Exercise instructions: What you return should be every line below, word for word, and none of the images.

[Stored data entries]
****************
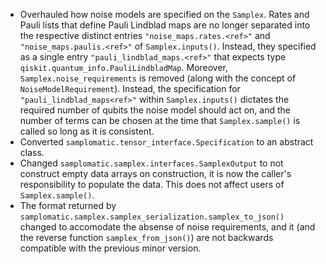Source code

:  - Overhauled how noise models are specified on the `Samplex`. Rates and Pauli lists that define Pauli Lindblad maps are no longer separated into the respective distinct entries `"noise_maps.rates.<ref>"` and `"noise_maps.paulis.<ref>"` of `Samplex.inputs()`. Instead, they specified as a single entry `"pauli_lindblad_maps.<ref>"` that expects type `qiskit.quantum_info.PauliLindbladMap`. Moreover, `Samplex.noise_requirements` is removed (along with the concept of `NoiseModelRequirement`). Instead, the specification for `"pauli_lindblad_maps<ref>"` within `Samplex.inputs()` dictates the required number of qubits the noise model should act on, and the number of terms can be chosen at the time that `Samplex.sample()` is called so long as it is consistent.
 - Converted `samplomatic.tensor_interface.Specification` to an abstract class.
 - Changed `samplomatic.samplex.interfaces.SamplexOutput` to not construct empty data arrays on construction, it is now the caller's responsibility to populate the data. This does not affect users of `Samplex.sample()`.
 - The format returned by `samplomatic.samplex.samplex_serialization.samplex_to_json()` changed to accomodate the absense of noise requirements, and it (and the reverse function `samplex_from_json()`) are not backwards compatible with the previous minor version.
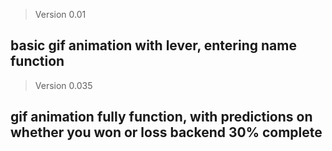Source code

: >Version 0.01 
## basic gif animation with lever, entering name function
>Version 0.035
## gif animation fully function, with predictions on whether you won or loss backend 30% complete 
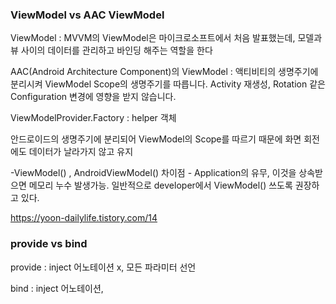 ### ViewModel vs AAC ViewModel

ViewModel : MVVM의 ViewModel은 마이크로소프트에서 처음 발표했는데, 모델과 뷰 사이의 데이터를 관리하고 바인딩 해주는 역할을 한다

AAC(Android Architecture Component)의 ViewModel : 액티비티의 생명주기에 분리시켜
ViewModel Scope의 생명주기를 따릅니다. Activity 재생성, Rotation 같은 Configuration 변경에 영향을 받지 않습니다. 

ViewModelProvider.Factory : helper 객체

안드로이드의 생명주기에 분리되어 ViewModel의 Scope를 따르기 때문에 화면 회전에도 데이터가 날라가지 않고 유지 

-ViewModel() , AndroidViewModel() 차이점 - Application의 유무, 이것을 상속받으면 메모리 누수 발생가능. 일반적으로 developer에서 ViewModel() 쓰도록 권장하고 있다.

https://yoon-dailylife.tistory.com/14

### provide vs bind

provide : inject 어노테이션 x, 모든 파라미터 선언

bind : inject 어노테이션,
****************
The answer:
Source code

:  - Overhauled how noise models are specified on the `Samplex`. Rates and Pauli lists that define Pauli Lindblad maps are no longer separated into the respective distinct entries `"noise_maps.rates.<ref>"` and `"noise_maps.paulis.<ref>"` of `Samplex.inputs()`. Instead, they specified as a single entry `"pauli_lindblad_maps.<ref>"` that expects type `qiskit.quantum_info.PauliLindbladMap`. Moreover, `Samplex.noise_requirements` is removed (along with the concept of `NoiseModelRequirement`). Instead, the specification for `"pauli_lindblad_maps<ref>"` within `Samplex.inputs()` dictates the required number of qubits the noise model should act on, and the number of terms can be chosen at the time that `Samplex.sample()` is called so long as it is consistent.
 - Converted `samplomatic.tensor_interface.Specification` to an abstract class.
 - Changed `samplomatic.samplex.interfaces.SamplexOutput` to not construct empty data arrays on construction, it is now the caller's responsibility to populate the data. This does not affect users of `Samplex.sample()`.
 - The format returned by `samplomatic.samplex.samplex_serialization.samplex_to_json()` changed to accomodate the absense of noise requirements, and it (and the reverse function `samplex_from_json()`) are not backwards compatible with the previous minor version.
Source code

: >Version 0.01 
## basic gif animation with lever, entering name function
>Version 0.035
## gif animation fully function, with predictions on whether you won or loss backend 30% complete 
 ### ViewModel vs AAC ViewModel

ViewModel : MVVM의 ViewModel은 마이크로소프트에서 처음 발표했는데, 모델과 뷰 사이의 데이터를 관리하고 바인딩 해주는 역할을 한다

AAC(Android Architecture Component)의 ViewModel : 액티비티의 생명주기에 분리시켜
ViewModel Scope의 생명주기를 따릅니다. Activity 재생성, Rotation 같은 Configuration 변경에 영향을 받지 않습니다. 

ViewModelProvider.Factory : helper 객체

안드로이드의 생명주기에 분리되어 ViewModel의 Scope를 따르기 때문에 화면 회전에도 데이터가 날라가지 않고 유지 

-ViewModel() , AndroidViewModel() 차이점 - Application의 유무, 이것을 상속받으면 메모리 누수 발생가능. 일반적으로 developer에서 ViewModel() 쓰도록 권장하고 있다.

https://yoon-dailylife.tistory.com/14

### provide vs bind

provide : inject 어노테이션 x, 모든 파라미터 선언

bind : inject 어노테이션,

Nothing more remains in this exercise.